Search the records below for the word "main", then return every line where it appears.

- **Saved entries**:
= = =
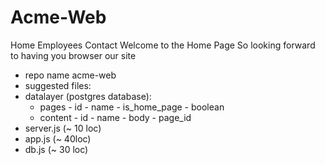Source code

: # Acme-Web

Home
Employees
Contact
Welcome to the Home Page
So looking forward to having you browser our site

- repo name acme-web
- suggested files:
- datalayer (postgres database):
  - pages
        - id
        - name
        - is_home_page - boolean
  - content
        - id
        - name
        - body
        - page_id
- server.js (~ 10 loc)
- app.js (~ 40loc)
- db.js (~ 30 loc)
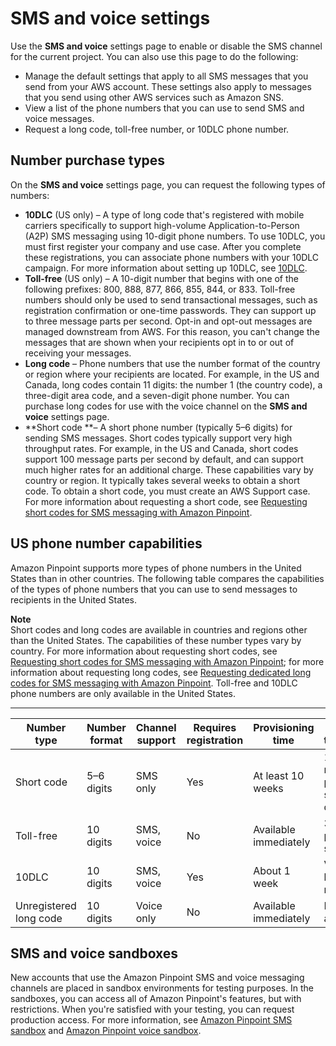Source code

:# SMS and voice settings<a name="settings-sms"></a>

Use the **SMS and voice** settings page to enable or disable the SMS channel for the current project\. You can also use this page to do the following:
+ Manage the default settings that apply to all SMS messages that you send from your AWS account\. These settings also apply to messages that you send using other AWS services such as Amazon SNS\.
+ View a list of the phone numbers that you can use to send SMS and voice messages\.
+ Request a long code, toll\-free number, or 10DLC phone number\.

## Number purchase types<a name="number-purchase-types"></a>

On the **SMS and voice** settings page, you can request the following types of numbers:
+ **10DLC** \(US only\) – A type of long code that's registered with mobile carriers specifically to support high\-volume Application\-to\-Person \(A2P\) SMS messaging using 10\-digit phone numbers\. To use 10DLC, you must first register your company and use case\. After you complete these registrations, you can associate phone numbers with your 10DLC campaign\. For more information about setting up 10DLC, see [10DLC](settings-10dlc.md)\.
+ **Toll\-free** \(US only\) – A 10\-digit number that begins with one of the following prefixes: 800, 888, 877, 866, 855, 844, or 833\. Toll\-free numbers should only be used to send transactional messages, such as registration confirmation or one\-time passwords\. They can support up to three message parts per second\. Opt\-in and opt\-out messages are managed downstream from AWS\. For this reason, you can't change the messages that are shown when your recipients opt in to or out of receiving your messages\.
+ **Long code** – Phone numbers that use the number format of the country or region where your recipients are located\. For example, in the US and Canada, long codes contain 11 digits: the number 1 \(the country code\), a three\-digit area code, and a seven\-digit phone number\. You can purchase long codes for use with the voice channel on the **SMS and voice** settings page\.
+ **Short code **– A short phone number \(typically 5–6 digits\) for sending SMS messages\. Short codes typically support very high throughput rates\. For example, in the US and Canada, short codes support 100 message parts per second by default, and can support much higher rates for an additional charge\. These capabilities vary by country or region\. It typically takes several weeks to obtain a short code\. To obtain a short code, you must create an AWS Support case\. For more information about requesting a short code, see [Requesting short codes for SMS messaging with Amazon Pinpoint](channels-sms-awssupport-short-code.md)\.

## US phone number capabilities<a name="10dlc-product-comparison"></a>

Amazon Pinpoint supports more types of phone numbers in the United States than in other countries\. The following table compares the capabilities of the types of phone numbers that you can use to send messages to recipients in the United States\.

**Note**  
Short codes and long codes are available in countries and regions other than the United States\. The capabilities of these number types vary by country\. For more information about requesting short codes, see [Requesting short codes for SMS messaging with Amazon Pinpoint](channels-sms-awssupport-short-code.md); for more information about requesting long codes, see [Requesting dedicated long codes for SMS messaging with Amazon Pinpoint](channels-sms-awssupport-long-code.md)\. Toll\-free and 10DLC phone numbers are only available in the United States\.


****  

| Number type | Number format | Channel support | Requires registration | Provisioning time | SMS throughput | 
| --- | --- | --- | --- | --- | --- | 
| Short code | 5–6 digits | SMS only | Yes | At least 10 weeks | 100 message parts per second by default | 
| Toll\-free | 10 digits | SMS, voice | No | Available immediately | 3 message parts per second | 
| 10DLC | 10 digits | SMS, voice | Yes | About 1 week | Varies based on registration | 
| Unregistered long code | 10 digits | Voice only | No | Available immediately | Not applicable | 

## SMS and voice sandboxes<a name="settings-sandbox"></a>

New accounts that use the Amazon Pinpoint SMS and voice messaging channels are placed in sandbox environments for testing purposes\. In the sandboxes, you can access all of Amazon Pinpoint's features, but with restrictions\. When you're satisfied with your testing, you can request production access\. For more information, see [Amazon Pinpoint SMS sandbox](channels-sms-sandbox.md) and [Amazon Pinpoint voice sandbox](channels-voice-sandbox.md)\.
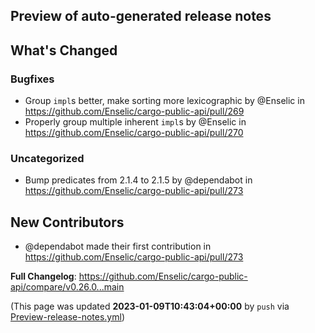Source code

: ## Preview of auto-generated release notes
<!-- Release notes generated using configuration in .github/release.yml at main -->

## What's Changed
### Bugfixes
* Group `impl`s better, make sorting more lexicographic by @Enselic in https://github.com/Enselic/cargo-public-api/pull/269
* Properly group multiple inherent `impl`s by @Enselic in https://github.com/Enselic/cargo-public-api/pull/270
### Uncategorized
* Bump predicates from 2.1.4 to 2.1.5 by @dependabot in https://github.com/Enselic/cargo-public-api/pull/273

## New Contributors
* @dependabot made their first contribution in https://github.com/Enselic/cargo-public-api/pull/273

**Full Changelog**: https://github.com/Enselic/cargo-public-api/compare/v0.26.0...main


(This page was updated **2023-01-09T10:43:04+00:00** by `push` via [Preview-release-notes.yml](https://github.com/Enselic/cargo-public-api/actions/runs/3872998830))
= = =
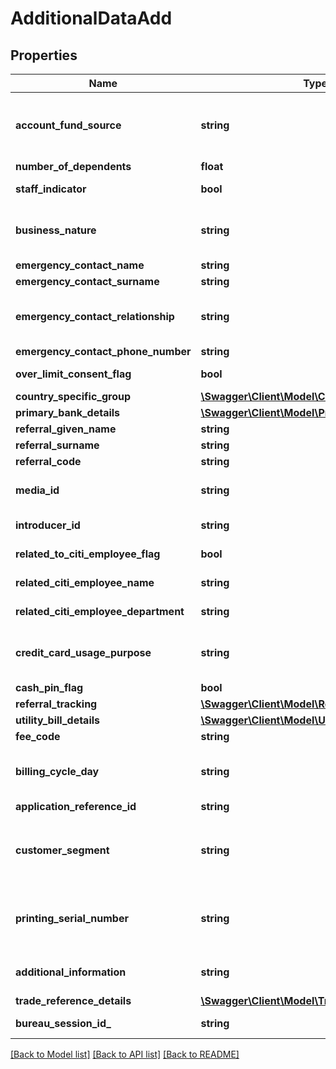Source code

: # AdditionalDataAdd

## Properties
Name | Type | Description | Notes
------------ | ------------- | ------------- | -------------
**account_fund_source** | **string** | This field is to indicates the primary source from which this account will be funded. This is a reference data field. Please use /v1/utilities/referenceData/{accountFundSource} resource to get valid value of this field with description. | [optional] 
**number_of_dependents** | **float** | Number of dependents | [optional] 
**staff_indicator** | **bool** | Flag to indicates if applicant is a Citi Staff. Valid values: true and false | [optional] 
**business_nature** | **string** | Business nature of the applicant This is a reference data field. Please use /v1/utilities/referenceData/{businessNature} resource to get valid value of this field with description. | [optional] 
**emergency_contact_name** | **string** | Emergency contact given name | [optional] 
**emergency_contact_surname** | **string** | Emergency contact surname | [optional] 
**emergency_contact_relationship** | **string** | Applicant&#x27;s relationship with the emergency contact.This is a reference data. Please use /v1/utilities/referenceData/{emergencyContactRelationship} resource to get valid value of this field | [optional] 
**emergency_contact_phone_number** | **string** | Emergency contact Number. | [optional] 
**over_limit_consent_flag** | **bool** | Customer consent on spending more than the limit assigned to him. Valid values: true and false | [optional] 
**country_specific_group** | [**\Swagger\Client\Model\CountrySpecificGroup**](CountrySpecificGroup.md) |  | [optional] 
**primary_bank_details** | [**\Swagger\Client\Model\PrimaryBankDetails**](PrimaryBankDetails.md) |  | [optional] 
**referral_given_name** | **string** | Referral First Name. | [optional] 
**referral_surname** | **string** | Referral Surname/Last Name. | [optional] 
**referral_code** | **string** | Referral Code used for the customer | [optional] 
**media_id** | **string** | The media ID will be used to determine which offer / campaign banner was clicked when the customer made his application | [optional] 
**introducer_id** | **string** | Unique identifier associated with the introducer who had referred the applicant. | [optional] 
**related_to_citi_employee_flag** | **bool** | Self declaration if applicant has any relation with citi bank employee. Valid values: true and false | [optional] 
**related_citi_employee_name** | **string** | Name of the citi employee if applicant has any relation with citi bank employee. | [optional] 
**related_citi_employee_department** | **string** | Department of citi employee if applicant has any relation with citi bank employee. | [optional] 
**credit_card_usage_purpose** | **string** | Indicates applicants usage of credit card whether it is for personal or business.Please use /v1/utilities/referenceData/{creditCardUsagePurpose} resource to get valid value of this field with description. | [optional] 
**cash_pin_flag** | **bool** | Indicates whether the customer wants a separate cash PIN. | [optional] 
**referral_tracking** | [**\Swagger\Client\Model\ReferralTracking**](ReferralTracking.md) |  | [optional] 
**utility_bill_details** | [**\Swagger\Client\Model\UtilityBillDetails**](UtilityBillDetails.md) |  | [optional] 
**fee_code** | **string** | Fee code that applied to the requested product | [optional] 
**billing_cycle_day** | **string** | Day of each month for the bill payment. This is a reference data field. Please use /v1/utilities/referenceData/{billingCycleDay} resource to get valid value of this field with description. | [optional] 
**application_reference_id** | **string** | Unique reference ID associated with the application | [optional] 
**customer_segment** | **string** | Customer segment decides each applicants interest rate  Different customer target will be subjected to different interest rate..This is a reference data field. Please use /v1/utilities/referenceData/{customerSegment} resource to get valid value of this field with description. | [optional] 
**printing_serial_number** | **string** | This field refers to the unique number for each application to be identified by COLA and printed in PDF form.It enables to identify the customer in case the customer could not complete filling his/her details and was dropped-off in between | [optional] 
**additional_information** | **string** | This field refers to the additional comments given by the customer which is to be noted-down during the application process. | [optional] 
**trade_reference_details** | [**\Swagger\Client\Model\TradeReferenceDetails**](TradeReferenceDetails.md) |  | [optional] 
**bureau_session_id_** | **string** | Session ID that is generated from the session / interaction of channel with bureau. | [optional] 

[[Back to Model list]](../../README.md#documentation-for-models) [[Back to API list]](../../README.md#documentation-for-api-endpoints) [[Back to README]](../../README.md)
= = =
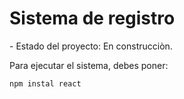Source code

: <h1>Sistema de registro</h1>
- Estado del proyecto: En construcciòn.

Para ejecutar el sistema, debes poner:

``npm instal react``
= = =
- **Exercise solution**:
<!-- Release notes generated using configuration in .github/release.yml at main -->
**Full Changelog**: https://github.com/Enselic/cargo-public-api/compare/v0.26.0...main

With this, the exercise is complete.